→ **Task to carry out**:
Take each line of the material that includes "versión" and copy it.

→ **Records to process**:
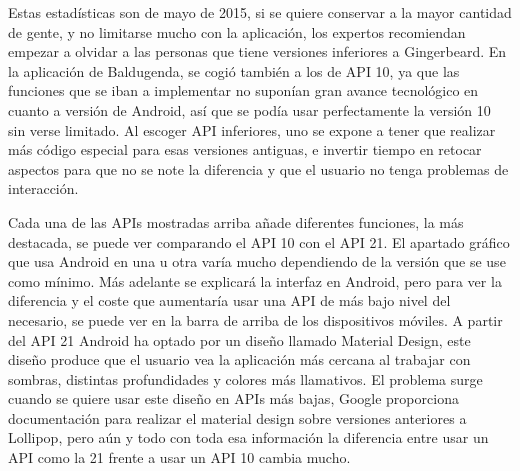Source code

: Estas estadísticas son de mayo de 2015, si se quiere conservar a la mayor cantidad de gente, y no limitarse mucho con la aplicación, los expertos recomiendan empezar a olvidar a las personas que tiene versiones inferiores a Gingerbeard.
En la aplicación de Baldugenda, se cogió también a los de API 10, ya que las funciones que se iban a implementar no suponían gran avance tecnológico en cuanto a versión de Android, así que se podía usar perfectamente la versión 10 sin verse limitado.
Al escoger API inferiores, uno se expone a tener que realizar más código especial para esas versiones antiguas, e invertir tiempo en retocar aspectos para que no se note la diferencia y que el usuario no tenga problemas de interacción.

Cada una de las APIs mostradas arriba añade diferentes funciones, la más destacada, se puede ver comparando el API 10 con el API 21. El apartado gráfico que usa Android en una u otra varía mucho dependiendo de la versión que se use como mínimo.
Más adelante se explicará la interfaz en Android, pero para ver la diferencia y el coste que aumentaría usar una API de más bajo nivel del necesario, se puede ver en la barra de arriba de los dispositivos móviles. A partir del API 21 Android ha optado por un diseño llamado Material Design, este diseño produce que el usuario vea la aplicación más cercana al trabajar con sombras, distintas profundidades y colores más llamativos.
\newpage
El problema surge cuando se quiere usar este diseño en APIs más bajas, Google proporciona documentación para realizar el material design sobre versiones anteriores a Lollipop, pero aún y todo con toda esa información la diferencia entre usar un API como la 21 frente a usar un API 10 cambia mucho.

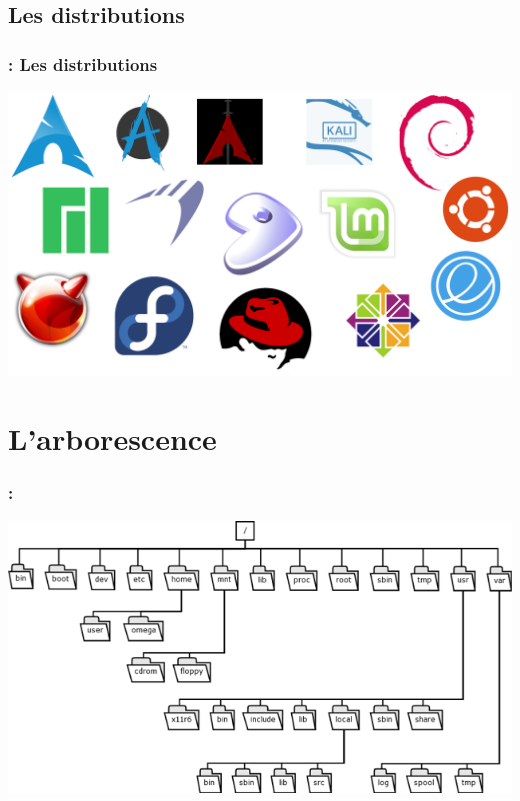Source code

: \documentclass[13pt]{beamer}
\newenvironment{slide}[1]{
  \begin{frame}[environment=slide]
    \frametitle{\textbf{\insertsection}  : #1}}
{\end{frame}}
\begin{document}
\subsection{Les distributions}

\begin{slide}{Les distributions}
  \begin{center}
    \includegraphics[scale=0.5]{Images/distro_mosaic.png}
  \end{center}
\end{slide}

\section{L'arborescence}

\begin{slide}{}
  \begin{center}
    \includegraphics[scale=0.3]{Images/arborescence.png}
  \end{center}
\end{slide}
\end{document}
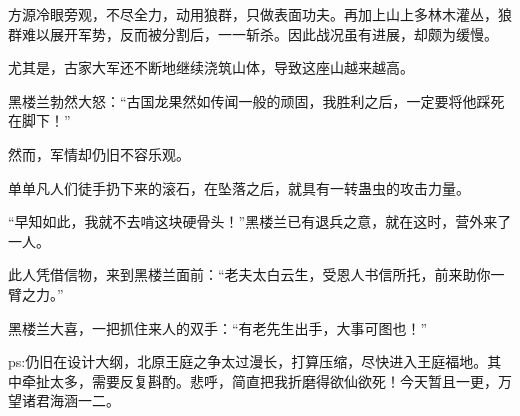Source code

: \begin{this_body}
方源冷眼旁观，不尽全力，动用狼群，只做表面功夫。再加上山上多林木灌丛，狼群难以展开军势，反而被分割后，一一斩杀。因此战况虽有进展，却颇为缓慢。

尤其是，古家大军还不断地继续浇筑山体，导致这座山越来越高。

黑楼兰勃然大怒：“古国龙果然如传闻一般的顽固，我胜利之后，一定要将他踩死在脚下！”

然而，军情却仍旧不容乐观。

单单凡人们徒手扔下来的滚石，在坠落之后，就具有一转蛊虫的攻击力量。

“早知如此，我就不去啃这块硬骨头！”黑楼兰已有退兵之意，就在这时，营外来了一人。

此人凭借信物，来到黑楼兰面前：“老夫太白云生，受恩人书信所托，前来助你一臂之力。”

黑楼兰大喜，一把抓住来人的双手：“有老先生出手，大事可图也！”

ps:仍旧在设计大纲，北原王庭之争太过漫长，打算压缩，尽快进入王庭福地。其中牵扯太多，需要反复斟酌。悲呼，简直把我折磨得欲仙欲死！今天暂且一更，万望诸君海涵一二。

\end{this_body}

→ **Task output**:
En la aplicación de Baldugenda, se cogió también a los de API 10, ya que las funciones que se iban a implementar no suponían gran avance tecnológico en cuanto a versión de Android, así que se podía usar perfectamente la versión 10 sin verse limitado.
Cada una de las APIs mostradas arriba añade diferentes funciones, la más destacada, se puede ver comparando el API 10 con el API 21. El apartado gráfico que usa Android en una u otra varía mucho dependiendo de la versión que se use como mínimo.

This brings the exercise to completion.